Kültürel hegemonya tamam, sıradaki!

Paylaş:

Yüksek lisans tezimi yazarken, ele aldığım konu Türkiye’nin Avrupa Birliği’ne adaylık süreciyle ilgiliydi. Daha doğrusu tezimde bu adaylık sürecinin köşe yazarlarının yazılarında nasıl savunulduğu ya da daha akademik tabirle nasıl temsil  edildiğine odaklanacaktım. O tarihlerde uzun yıllara sâri Avrupa Birliği hayalinin doruk noktasını deneyimliyorduk. 1999 Aralık ayında bu hayale dair bir dönüm noktası yaşanmıştı. 10-11 Aralık tarihleri arasında Helsinki’de toplanan AB Devlet ve Hükümet Başkanları Zirvesi’nde Türkiye’nin adaylık başvurusu resmiyet kazanıp kabul edilmişti. Yani Türkiye’nin AB kapısındaki uzun süreli bekleyişinde bir büyük adım atılmış oluyordu. Aslında gidilecek daha çok uzun yol vardı, ama o  zamanki olumlu hava köşe yazılarına “sanki Türkiye’nin 200 yılı bulan Avrupalılaşma, batılılaşma, medenileşme, modernleşme”, artık adına ne derseniz deyin, yolunun sonuna gelinmiş gibi yansıdı. Tuhaf bir ülkeyiz vesselam. Bazı şeyleri  abartmakta üstümüze yok.

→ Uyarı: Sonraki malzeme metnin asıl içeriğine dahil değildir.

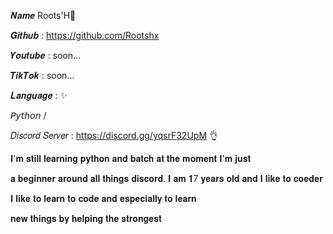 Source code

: 𝑵𝒂𝒎𝒆 Roots'H🍇

𝑮𝒊𝒕𝒉𝒖𝒃 : https://github.com/Rootshx

𝒀𝒐𝒖𝒕𝒖𝒃𝒆 : soon...

𝑻𝒊𝒌𝑻𝒐𝒌 : soon...



𝑳𝒂𝒏𝒈𝒖𝒂𝒈𝒆 : ✨

𝘗𝘺𝘵𝘩𝘰𝘯 /




𝐷𝑖𝑠𝑐𝑜𝑟𝑑 𝑆𝑒𝑟𝑣𝑒𝑟 : https://discord.gg/yqsrF32UpM 👌



𝐈'𝐦 𝐬𝐭𝐢𝐥𝐥 𝐥𝐞𝐚𝐫𝐧𝐢𝐧𝐠 𝐩𝐲𝐭𝐡𝐨𝐧 𝐚𝐧𝐝 𝐛𝐚𝐭𝐜𝐡 𝐚𝐭 𝐭𝐡𝐞 𝐦𝐨𝐦𝐞𝐧𝐭 𝐈'𝐦 𝐣𝐮𝐬𝐭 

𝐚 𝐛𝐞𝐠𝐢𝐧𝐧𝐞𝐫 𝐚𝐫𝐨𝐮𝐧𝐝 𝐚𝐥𝐥 𝐭𝐡𝐢𝐧𝐠𝐬 𝐝𝐢𝐬𝐜𝐨𝐫𝐝. 𝐈 𝐚𝐦 𝟏7 𝐲𝐞𝐚𝐫𝐬 𝐨𝐥𝐝 𝐚𝐧𝐝 𝐈 𝐥𝐢𝐤𝐞 𝐭𝐨 𝐜𝐨𝐞𝐝𝐞𝐫

𝐈 𝐥𝐢𝐤𝐞 𝐭𝐨 𝐥𝐞𝐚𝐫𝐧 𝐭𝐨 𝐜𝐨𝐝𝐞 𝐚𝐧𝐝 𝐞𝐬𝐩𝐞𝐜𝐢𝐚𝐥𝐥𝐲 𝐭𝐨 𝐥𝐞𝐚𝐫𝐧

𝐧𝐞𝐰 𝐭𝐡𝐢𝐧𝐠𝐬 𝐛𝐲 𝐡𝐞𝐥𝐩𝐢𝐧𝐠 𝐭𝐡𝐞 𝐬𝐭𝐫𝐨𝐧𝐠𝐞𝐬𝐭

Hayatlarımız ifratla tefrit arasında gidip gelmelerle geçiyor. Bir bakıyorsunuz AB adlı medeniyet treninin en heveskâr yolcu adayıyız, bir bakıyorsunuz AB ve bileşenleri en azılı düşmanlarımız. Yeri geliyor bu bileşenlerin simgelerini bıçaklamakta, yakmakta, yuhalamakta ve onlardan ölesiye nefret etmekte çok hevesliyiz. Yeri geliyor, bu birliğin bileşeni ülkelere kapağı atmak için atmadığımız takla kalmıyor. Neyse asıl mevzumuz bu değil tabi ki. Bu mevzu asıl anlatmak istediğim konuyla  bir yönüyle doğrudan, bir başka yönüyle dolaylı ilişkili. Dolaylı ilişki yazının zemininde inceden ilerleyecek tabi ki. Ben asıl mevzuya geleyim.

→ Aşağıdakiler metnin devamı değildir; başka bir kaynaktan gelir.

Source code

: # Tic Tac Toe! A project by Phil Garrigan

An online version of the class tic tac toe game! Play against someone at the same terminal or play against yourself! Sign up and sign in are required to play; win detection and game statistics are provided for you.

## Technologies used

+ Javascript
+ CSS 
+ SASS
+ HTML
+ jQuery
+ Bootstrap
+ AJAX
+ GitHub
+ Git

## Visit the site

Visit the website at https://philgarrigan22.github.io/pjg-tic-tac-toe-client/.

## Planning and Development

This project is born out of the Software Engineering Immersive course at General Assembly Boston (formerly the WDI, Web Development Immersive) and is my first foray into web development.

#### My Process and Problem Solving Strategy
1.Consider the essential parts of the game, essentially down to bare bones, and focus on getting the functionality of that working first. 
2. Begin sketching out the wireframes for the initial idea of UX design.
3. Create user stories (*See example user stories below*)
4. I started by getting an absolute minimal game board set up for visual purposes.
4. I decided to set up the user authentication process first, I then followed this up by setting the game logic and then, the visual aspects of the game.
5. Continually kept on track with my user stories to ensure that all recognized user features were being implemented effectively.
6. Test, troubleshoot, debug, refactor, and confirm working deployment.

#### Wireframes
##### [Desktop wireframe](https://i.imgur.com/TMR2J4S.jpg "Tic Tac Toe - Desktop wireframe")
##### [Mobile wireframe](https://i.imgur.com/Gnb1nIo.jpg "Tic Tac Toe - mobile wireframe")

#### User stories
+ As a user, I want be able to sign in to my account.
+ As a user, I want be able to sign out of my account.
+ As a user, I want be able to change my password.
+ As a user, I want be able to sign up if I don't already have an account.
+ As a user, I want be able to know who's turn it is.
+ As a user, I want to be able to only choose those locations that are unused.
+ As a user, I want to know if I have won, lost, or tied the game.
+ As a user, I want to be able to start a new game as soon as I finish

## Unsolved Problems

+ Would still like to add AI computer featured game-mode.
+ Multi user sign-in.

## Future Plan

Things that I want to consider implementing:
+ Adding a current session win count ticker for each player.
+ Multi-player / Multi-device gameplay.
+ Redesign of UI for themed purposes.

Ben uzun bir akademik metin yazma konusunda ilk deneyimimi yaşarken, öncelikle köşe yazarlarının ne olduğunu anlatmaya çalışmam gerektiğine kanaat getirdim tez danışmanımla birlikte. Bu köşe yazarlarının işlevi nedir? Köşe yazarlarının  toplumsal olarak varlıklarının anlamı nedir? Köşe yazarının genel olarak modern dünyadaki ve Türkiye’deki yeri ve anlamı nedir gibi sorulara kuramsal olarak yanıtlar vermem gerekiyordu. Bu soruların yanıtları hiç de kolay değildi. Üstelik de  akademik hayatının başında bir acemi akademisyen adayı için bunu yapabilmek epey bir çetrefilliydi. Zira aslında dünyada köşe yazarı diye bir kavram pek de yaygın değildi. Gazetelerin ya da günümüzün web sitelerinin siyasi yorumcuları  vardı Batıda. Ama Türkiye’de bunun adı eskinin fıkra yazarı, günümüzün köşe yazarıydı. Köşe yazarı kavramının hem siyaset bilimi hem de sosyoloji disiplinleri açısından bir anlamı yoktu. Zira köşe yazarı yazıyla toplumsal hayata müdahil  olan, kafa emekçiliği yapan diğer pek çok meslek erbabı içinde sadece birisiydi ki bunlar da hem sosyoloji hem de siyaset bilimi açısından belirlenen genel bir kategori içerisindeki tikel bir örnekti.

Ruslar bunlara zamanında entelijansiya demişler, Osmanlılar münevver, İranlılar rövşenfikran, batılılar entelektüel demişler. Osmanlı’nın münevver sözcüğü ile İranlıların rövşenfikran sözcüğü birbirine pek benzer. İkisi de düşün insanını  aydınlıkla, aydınlanmayla özdeşleştirirler. Tam da belki bu nedenle, her iki toplumda da aydınla yobaz arasında hep bir karşıtlık olmuştur. Birincisi aydınlanmayı ve ilerlemeyi, ikincisi muhafaza etmeyi ve gericiliği temsil etmiştir, etmeye de devam ediyor. Ne var ki batılıların entelektüel kelimesi intelect, “zekâ, akıl, idrak, müdrik” gibi anlamlara gelen kök sözcükten neşet eder. Entelektüelin aydınlıkla ve ilerlemeyle dolaylı bir anlamı vardır. Bu bağlamda, herkes zekâ sahibidir ve düşünebilir olduğu için herkes entelektüeldir aslına bakılırsa. Bu açıdan baktığımız zaman eğer herkes düşünebilir ve zekâ sahibiyse neden bazıları entelektüel payesi edinir de herkes bu payeyi kazanamaz? İşte konunun hassas noktası  burada yatar. Ben de bu noktada tıkanmış ve bu yazarların neden Türkiye’nin AB üyeliği ile ilgili görüşlerinin önemli de, biz sıradan fanilerin önemsiz olduğunu anlatabilmem gerekti.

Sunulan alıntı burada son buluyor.